Орбека, возвращаясь, должен был обогнуть этот круг, и немного зашёл в тёмную аллею. Между нею и последним стулом как раз оставалось столько свободного места, сколько было нужно для прохода одного. Валентин, не глядя перед собой, с опущенной головой проскальзывал по этому узкому перешейку, когда почувствовал, что кто-то слегка его тянет за рукав одежды. Удивлённый, он поднял голову и чуть не крикнул от ужаса, увидев перед собой прекрасную Миру, которая, улыбаясь ему, показывала рядом с ней свободное сиденье.
– Садись, пан, тут, садись, а то вон тот старый зануда займёт стул, а я его ненавижу.
– Вы меня узнали? – спросил, садясь, пойманный Валентин.
– Но кто бы прибывшего из деревни, хотя бы очень приличного человека, не узнал в Варшаве? – сказала, смеясь, красивая пани. – А потом, без лести, черты вашего лица с того времени, как видела вас играющим сонату Бетховена, ни на минуту не забылись.

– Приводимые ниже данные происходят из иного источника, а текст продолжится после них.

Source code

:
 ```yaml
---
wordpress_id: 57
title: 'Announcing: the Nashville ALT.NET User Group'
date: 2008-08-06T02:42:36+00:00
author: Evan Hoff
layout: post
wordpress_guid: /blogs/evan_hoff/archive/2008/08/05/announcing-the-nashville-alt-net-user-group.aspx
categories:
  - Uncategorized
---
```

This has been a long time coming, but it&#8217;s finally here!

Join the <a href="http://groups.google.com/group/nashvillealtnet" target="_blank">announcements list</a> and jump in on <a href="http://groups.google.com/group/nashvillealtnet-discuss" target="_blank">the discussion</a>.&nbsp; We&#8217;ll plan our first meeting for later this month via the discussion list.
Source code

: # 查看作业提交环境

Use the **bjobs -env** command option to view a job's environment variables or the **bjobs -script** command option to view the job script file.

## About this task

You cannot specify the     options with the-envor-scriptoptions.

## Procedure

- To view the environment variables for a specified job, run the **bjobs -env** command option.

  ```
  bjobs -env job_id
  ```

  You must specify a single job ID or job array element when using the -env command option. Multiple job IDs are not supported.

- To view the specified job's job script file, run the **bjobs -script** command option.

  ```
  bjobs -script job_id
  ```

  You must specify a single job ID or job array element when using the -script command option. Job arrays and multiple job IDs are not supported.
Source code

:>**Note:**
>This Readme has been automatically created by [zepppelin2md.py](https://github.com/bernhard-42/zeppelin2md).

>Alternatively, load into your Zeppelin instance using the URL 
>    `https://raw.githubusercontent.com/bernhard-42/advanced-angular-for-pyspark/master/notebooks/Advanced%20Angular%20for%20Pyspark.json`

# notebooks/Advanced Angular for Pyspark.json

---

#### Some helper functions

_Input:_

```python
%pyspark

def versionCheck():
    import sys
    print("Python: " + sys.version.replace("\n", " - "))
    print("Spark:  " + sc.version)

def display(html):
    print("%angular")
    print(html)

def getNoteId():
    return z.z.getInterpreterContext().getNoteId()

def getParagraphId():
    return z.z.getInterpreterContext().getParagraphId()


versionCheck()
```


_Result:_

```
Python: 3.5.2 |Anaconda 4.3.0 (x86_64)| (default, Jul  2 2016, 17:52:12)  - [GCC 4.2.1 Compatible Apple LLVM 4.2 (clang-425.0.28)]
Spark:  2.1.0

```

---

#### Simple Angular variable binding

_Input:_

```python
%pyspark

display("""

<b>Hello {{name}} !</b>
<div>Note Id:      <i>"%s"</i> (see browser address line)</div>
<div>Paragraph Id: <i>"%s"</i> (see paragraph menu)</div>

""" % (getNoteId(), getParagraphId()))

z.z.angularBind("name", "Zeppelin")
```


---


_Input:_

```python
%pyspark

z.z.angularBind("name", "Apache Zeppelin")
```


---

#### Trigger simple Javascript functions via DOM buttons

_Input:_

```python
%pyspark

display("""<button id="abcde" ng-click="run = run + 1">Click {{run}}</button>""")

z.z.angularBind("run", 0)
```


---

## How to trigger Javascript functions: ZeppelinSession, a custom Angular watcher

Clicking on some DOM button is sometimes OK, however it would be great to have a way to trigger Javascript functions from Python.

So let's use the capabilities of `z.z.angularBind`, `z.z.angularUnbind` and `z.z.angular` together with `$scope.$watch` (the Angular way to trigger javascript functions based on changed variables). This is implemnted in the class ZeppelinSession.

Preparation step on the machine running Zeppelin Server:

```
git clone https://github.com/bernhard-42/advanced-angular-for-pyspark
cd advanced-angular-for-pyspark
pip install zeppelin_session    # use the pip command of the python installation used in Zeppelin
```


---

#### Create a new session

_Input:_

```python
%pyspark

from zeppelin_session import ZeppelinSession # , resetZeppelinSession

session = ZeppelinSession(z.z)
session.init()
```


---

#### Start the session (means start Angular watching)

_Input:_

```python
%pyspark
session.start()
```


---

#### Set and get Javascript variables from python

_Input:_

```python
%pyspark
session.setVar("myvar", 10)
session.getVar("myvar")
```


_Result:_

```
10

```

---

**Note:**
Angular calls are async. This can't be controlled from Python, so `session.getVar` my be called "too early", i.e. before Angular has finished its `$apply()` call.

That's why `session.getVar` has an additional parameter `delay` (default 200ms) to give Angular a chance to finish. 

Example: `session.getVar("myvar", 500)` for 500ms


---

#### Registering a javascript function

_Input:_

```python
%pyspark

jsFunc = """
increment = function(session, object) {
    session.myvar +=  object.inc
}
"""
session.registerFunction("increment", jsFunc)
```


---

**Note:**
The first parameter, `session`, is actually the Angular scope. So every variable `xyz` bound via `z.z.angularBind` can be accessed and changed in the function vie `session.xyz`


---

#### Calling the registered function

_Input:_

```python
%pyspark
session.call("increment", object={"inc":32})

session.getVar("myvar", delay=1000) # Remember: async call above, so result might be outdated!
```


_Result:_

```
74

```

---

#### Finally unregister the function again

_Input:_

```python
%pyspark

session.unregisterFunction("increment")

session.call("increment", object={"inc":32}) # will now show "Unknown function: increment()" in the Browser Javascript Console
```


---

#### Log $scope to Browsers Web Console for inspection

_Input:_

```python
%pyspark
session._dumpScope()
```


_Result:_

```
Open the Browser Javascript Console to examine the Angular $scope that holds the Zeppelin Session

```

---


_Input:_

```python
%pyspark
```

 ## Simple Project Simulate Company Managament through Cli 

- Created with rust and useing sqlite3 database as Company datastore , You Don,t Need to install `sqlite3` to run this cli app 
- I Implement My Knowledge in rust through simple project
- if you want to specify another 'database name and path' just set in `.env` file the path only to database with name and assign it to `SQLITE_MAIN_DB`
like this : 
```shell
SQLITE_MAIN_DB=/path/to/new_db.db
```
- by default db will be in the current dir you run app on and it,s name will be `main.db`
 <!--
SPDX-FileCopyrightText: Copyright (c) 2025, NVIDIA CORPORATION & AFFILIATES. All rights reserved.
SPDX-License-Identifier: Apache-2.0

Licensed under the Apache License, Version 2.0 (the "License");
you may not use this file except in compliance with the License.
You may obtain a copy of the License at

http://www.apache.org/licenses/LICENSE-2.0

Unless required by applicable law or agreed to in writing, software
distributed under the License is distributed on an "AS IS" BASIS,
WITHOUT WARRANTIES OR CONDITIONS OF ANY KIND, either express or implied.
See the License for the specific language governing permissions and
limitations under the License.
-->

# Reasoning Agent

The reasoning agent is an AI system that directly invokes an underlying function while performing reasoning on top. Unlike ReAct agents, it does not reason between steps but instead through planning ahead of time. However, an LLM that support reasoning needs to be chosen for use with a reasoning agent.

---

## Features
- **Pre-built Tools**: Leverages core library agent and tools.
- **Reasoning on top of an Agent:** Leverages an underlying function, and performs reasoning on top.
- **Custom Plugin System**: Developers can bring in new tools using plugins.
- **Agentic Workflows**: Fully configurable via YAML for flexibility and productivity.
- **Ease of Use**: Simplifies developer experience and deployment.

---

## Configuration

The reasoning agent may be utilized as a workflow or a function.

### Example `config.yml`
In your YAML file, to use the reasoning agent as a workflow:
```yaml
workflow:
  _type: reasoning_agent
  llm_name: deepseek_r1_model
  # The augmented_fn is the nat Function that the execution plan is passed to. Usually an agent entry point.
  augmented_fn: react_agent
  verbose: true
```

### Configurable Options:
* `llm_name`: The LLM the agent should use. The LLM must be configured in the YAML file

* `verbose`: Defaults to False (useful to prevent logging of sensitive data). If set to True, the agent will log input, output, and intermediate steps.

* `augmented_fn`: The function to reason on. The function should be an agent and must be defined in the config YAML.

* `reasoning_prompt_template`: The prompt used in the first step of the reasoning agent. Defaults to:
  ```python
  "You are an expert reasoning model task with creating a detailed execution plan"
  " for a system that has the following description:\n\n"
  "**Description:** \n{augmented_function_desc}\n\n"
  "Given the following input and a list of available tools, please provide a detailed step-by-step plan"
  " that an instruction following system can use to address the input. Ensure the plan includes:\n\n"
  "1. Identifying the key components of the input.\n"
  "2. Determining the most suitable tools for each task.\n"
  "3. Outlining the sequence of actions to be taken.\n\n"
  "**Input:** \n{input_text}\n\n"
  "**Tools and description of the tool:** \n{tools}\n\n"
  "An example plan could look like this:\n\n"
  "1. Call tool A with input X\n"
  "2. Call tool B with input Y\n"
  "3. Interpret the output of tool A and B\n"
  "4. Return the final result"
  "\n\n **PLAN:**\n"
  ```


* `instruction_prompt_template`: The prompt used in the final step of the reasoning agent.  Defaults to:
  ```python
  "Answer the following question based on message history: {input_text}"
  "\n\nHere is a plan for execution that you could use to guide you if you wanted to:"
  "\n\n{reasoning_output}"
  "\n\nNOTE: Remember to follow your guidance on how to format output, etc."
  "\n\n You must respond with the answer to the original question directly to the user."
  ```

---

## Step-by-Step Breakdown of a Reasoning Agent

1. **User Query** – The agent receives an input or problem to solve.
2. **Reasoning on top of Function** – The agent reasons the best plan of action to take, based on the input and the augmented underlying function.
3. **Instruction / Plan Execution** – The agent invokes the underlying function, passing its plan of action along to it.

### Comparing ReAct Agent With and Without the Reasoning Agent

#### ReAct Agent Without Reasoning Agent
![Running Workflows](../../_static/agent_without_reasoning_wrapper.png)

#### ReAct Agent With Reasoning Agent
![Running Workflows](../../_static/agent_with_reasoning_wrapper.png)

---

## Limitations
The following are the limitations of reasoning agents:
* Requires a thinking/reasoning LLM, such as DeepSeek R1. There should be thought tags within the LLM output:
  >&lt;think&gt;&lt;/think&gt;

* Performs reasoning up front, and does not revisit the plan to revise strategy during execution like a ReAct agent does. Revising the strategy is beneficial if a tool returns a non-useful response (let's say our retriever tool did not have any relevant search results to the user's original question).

– Ах, пани! – пробормотал смущённый Валентин.
– Это ах… полно значения, – прервала его женщина, – не правда ли? Это ах означает, что вы мне не верите, что считаете меня льстецом, tranchons le mot, кокеткой. Такою, наверное, обрисовали меня люди… А! Сначала злобные языки меня очень ранили, но со всяким, даже с ранами, свыкаешься.